:: Available records ::
+ + + + + + +
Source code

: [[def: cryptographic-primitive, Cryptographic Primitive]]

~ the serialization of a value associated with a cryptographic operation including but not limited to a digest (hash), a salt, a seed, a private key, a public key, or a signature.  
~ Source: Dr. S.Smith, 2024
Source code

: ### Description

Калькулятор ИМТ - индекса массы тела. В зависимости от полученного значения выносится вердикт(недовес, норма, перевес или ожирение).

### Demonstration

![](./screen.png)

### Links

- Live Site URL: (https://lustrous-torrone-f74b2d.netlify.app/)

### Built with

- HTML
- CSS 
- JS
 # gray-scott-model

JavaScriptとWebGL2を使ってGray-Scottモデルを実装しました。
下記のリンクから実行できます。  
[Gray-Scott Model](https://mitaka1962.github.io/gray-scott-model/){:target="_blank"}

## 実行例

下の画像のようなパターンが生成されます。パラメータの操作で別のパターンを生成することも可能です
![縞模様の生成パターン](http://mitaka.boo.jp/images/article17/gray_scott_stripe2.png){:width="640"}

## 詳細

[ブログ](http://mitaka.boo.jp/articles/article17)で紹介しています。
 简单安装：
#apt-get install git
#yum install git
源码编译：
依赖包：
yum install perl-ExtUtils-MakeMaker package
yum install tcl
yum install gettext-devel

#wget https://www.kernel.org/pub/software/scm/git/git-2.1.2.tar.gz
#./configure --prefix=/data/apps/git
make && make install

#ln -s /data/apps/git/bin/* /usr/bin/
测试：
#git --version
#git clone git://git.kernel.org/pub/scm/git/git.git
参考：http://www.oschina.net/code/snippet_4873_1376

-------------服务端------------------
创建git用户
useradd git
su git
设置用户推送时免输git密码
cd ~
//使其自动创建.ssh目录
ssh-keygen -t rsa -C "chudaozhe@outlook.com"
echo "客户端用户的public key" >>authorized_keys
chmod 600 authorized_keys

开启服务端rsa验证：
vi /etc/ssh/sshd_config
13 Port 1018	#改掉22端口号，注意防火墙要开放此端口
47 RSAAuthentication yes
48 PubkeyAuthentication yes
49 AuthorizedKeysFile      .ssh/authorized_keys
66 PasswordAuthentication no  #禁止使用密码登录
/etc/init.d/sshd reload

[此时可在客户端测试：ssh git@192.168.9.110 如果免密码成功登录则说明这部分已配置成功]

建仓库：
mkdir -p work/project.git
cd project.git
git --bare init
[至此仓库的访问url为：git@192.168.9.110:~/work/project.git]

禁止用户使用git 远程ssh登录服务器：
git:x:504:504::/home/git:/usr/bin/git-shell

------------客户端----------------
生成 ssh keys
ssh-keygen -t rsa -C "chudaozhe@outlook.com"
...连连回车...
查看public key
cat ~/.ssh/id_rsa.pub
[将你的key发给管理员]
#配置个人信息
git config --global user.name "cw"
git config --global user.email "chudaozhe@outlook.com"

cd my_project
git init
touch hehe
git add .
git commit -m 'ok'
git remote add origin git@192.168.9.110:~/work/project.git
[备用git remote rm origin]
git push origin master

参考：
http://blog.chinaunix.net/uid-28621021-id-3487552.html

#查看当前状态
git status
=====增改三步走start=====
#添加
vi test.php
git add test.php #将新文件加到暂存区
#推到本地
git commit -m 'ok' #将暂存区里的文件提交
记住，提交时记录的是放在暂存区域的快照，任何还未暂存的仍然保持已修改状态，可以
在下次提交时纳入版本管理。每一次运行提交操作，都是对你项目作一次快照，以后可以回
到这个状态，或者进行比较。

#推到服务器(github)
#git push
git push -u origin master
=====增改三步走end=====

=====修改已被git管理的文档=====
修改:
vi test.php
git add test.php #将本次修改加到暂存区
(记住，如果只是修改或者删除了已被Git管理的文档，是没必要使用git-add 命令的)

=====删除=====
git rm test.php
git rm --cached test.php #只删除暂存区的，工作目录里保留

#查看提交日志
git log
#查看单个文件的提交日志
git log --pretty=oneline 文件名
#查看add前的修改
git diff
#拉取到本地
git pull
+ + + + + + +
:: Prompt ::
All lines from the line containing "git add test.php #将本次修改加到暂存区" through the last line of the data are to be repeated exactly; no other line belongs in the answer.

:: Answer section ::
git add test.php #将本次修改加到暂存区
(记住，如果只是修改或者删除了已被Git管理的文档，是没必要使用git-add 命令的)

=====删除=====
git rm test.php
git rm --cached test.php #只删除暂存区的，工作目录里保留

#查看提交日志
git log
#查看单个文件的提交日志
git log --pretty=oneline 文件名
#查看add前的修改
git diff
#拉取到本地
git pull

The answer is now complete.